All lines in the material with the string "JavaBean" should be listed.

=== Begin Enclosure ===

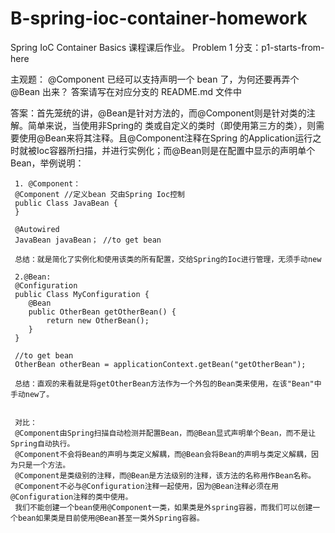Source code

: # B-spring-ioc-container-homework
Spring IoC Container Basics 课程课后作业。
Problem 1
分支：p1-starts-from-here

主观题：
@Component 已经可以支持声明一个 bean 了，为何还要再弄个 @Bean 出来？
答案请写在对应分支的 README.md 文件中

答案：首先笼统的讲，@Bean是针对方法的，而@Component则是针对类的注解。简单来说，当使用非Spring的
     类或自定义的类时（即使用第三方的类），则需要使用@Bean来将其注释。且@Component注释在Spring
     的Application运行之时就被Ioc容器所扫描，并进行实例化；而@Bean则是在配置中显示的声明单个
     Bean，举例说明：
     
     1. @Component：
     @Component //定义bean 交由Spring Ioc控制
     public Class JavaBean {
     }
     
     @Autowired
     JavaBean javaBean； //to get bean
     
     总结：就是简化了实例化和使用该类的所有配置，交给Spring的Ioc进行管理，无须手动new
     
     2.@Bean:
     @Configuration
     public Class MyConfiguration {
        @Bean
        public OtherBean getOtherBean() {
            return new OtherBean();
        }
     }
     
     //to get bean
     OtherBean otherBean = applicationContext.getBean("getOtherBean");
     
     总结：直观的来看就是将getOtherBean方法作为一个外包的Bean类来使用，在该"Bean"中手动new了。
     
     
     对比：
     @Component由Spring扫描自动检测并配置Bean，而@Bean显式声明单个Bean，而不是让Spring自动执行。
     @Component不会将Bean的声明与类定义解耦，而@Bean会将Bean的声明与类定义解耦，因为只是一个方法。
     @Component是类级别的注释，而@Bean是方法级别的注释，该方法的名称用作Bean名称。
     @Component不必与@Configuration注释一起使用，因为@Bean注释必须在用@Configuration注释的类中使用。
     我们不能创建一个bean使用@Component一类，如果类是外spring容器，而我们可以创建一个bean如果类是目前使用@Bean甚至一类外Spring容器。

=== End Enclosure ===

● **WRITTEN ANSWER**
     public Class JavaBean {
     JavaBean javaBean； //to get bean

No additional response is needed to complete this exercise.